Si tratta, in sostanza, di un’interpretazione adeguatrice del dettato dell’art. 599-bis cod. proc. pen. ante riforma, volta a contemperare le esigenze della difesa con le forme della trattazione cartolare.
Tale soluzione, peraltro, è stata già ritenuta applicabile nel regime derogatorio introdotto a seguito dell’emergenza pandemica, essendosi affermato che è affetta da nullità a regime intermedio ex artt. 178, comma 1, lett. c), e 180 cod. proc. pen. la sentenza emessa nell’udienza cartolare prevista dalla disciplina emergenziale per il contenimento della pandemia da Covid-19, dopo il rigetto della richiesta di concordato e senza che sia disposto rinvio per consentire all’imputato la proposizione di un nuovo accordo (Sez. 2, n. 43198 del 16/09/2022, Deraga, Rv. 283853).
3.4. Questa Suprema Corte non ignora l’esistenza di un principio parzialmente difforme, secondo cui in tema di concordato con rinuncia ai motivi di
Pt. COGNOME
appello ex art. 599-bis cod. proc. pen., nel caso in cui la richiesta sia avanzata per iscritto senza che sia stata formulata istanza di trattazione orale, il procedimento si celebra con rito cartolare anche nel caso in cui l’anzidetta richiesta sia rigettata, senza che ciò comporti lesione del diritto al contraddittorio e la Corte di appello decide avuto riguardo alle conclusioni rassegnate in via subordinata dalle parti nella richiesta di applicazione della pena concordata (cfr., Sez. 2, n. 23288 del 24/03/2023, COGNOME, Rv. 284731; Sez. 2, n. 45287 del 17/10/2023, Santacruz, Rv. 285347).
Tale affermazione, tuttavia, riguarda una fattispecie non del tutto assimilabile a quella in esame, nella quale l’appellante aveva concluso chiedendo la definizione con il concordato sulla pena e, in subordine, la fissazione di nuova udienza per la discussione, non avendo in ogni caso formulato le proprie conclusioni. Il caso che ci occupa, infatti, costituisce un’ipotesi ben diversa da quella esaminata nella richiamata sentenza, nella quale, invece, la parte aveva concluso anche nel merito, in tal modo esercitando il contraddittorio in maniera piena ed implicitamente accettando che l’epilogo potesse essere diverso dall’accoglimento del concordato sui motivi.

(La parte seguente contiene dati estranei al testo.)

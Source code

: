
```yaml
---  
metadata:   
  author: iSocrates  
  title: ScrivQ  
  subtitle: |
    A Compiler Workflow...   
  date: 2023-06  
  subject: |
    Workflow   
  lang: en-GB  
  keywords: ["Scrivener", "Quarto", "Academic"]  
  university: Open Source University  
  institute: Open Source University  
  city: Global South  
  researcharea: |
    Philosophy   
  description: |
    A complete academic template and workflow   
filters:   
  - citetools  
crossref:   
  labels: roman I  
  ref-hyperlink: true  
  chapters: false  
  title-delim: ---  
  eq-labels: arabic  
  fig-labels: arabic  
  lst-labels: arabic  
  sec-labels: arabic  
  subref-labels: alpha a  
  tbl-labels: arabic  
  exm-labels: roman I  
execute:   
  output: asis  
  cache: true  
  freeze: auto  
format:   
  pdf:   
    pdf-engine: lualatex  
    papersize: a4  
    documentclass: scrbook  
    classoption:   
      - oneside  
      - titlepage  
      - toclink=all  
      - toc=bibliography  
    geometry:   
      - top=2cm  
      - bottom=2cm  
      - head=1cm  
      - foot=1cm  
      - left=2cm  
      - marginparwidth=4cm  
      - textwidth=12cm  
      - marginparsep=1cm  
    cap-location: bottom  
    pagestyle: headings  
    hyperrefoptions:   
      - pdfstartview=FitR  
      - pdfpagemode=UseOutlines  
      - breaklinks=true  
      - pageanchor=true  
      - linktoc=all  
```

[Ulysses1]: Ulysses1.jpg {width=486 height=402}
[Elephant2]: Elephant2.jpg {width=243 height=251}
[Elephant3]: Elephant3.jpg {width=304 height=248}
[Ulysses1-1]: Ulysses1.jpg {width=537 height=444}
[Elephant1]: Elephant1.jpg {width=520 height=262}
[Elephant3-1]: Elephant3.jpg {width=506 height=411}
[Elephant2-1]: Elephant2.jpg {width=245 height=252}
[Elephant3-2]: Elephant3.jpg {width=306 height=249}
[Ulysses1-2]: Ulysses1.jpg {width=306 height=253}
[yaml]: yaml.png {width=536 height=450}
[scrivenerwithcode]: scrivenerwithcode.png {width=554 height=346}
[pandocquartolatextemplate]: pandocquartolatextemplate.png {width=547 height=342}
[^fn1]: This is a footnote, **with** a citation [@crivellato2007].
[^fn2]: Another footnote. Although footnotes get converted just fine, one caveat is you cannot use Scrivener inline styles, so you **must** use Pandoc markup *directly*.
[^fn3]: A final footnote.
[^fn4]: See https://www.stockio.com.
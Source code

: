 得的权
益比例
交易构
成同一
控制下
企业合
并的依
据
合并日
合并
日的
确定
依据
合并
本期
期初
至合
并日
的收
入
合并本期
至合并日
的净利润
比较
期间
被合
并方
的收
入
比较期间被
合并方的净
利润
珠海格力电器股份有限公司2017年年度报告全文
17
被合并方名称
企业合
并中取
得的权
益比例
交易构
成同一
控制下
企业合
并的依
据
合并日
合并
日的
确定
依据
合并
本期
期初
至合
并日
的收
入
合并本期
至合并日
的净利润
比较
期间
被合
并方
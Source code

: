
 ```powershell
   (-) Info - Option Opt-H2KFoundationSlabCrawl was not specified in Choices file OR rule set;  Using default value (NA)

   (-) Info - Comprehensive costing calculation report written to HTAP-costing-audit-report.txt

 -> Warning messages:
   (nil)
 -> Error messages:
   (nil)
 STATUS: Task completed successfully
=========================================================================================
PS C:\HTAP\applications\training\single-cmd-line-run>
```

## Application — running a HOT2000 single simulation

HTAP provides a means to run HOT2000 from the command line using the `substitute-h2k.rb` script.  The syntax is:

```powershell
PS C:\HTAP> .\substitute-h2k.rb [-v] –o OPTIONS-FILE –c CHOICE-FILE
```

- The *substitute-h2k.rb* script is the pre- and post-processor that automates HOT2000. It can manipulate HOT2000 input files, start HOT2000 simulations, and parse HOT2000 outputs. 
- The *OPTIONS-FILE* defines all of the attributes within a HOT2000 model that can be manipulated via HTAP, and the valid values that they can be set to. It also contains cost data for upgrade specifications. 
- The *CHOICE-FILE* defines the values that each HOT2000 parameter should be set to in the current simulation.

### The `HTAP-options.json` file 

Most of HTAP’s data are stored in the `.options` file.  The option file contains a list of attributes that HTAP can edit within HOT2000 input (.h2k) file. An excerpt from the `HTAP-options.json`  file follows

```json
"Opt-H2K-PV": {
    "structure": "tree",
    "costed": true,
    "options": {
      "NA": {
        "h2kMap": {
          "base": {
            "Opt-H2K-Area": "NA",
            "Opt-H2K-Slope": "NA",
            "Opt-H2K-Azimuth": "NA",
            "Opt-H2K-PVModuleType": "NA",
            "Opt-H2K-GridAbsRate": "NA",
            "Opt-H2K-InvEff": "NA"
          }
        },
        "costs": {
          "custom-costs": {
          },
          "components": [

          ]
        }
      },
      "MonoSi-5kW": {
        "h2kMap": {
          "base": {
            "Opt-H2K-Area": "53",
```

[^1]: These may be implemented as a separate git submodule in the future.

3.5. Tenendo conto di quanto finora affermato dalla giurisprudenza deve, pertanto, riaffermarsi nella fattispecie il principio secondo cui è affetta da nullità regime intermedio ex artt. 178, comma 1, lett. c), e 180 cod. proc. pen. la sentenza emessa nell’udienza cartolare prevista dalla disciplina emergenziale per il contenimento della pandemia da Covid-19, dopo il rigetto della richiesta di concordato e senza che sia disposto rinvio per consentire all’imputato la proposizione di un nuovo accordo, qualora l’appellante, con le proprie conclusioni scritte, abbia richiesto l’accoglimento del concordato in appello, senza concludere anche nel merito, sia pur in via subordinata, per l’ipotesi del rigetto dell’accordo ex art. 599-bis cod. proc. pen. (Sez. 6, n. 37981 del 12/07/2023, COGNOME, Rv. 285182).
Alla luce di tali considerazioni, il ricorso deve essere accolto con conseguente annullamento senza rinvio della sentenza impugnata ed ordine di trasmissione degli atti ad altra sezione della Corte di appello di Milano per l’ulteriore corso. Ogni altra questione dedotta rimane assorbita.
P.Q.M.
Annulla senza rinvio la sentenza impugnata e dispone trasmettersi gli atti ad altra sezione della Corte di appello di Milano per l’ulteriore corso. Così deciso in Roma il 11/01/2024.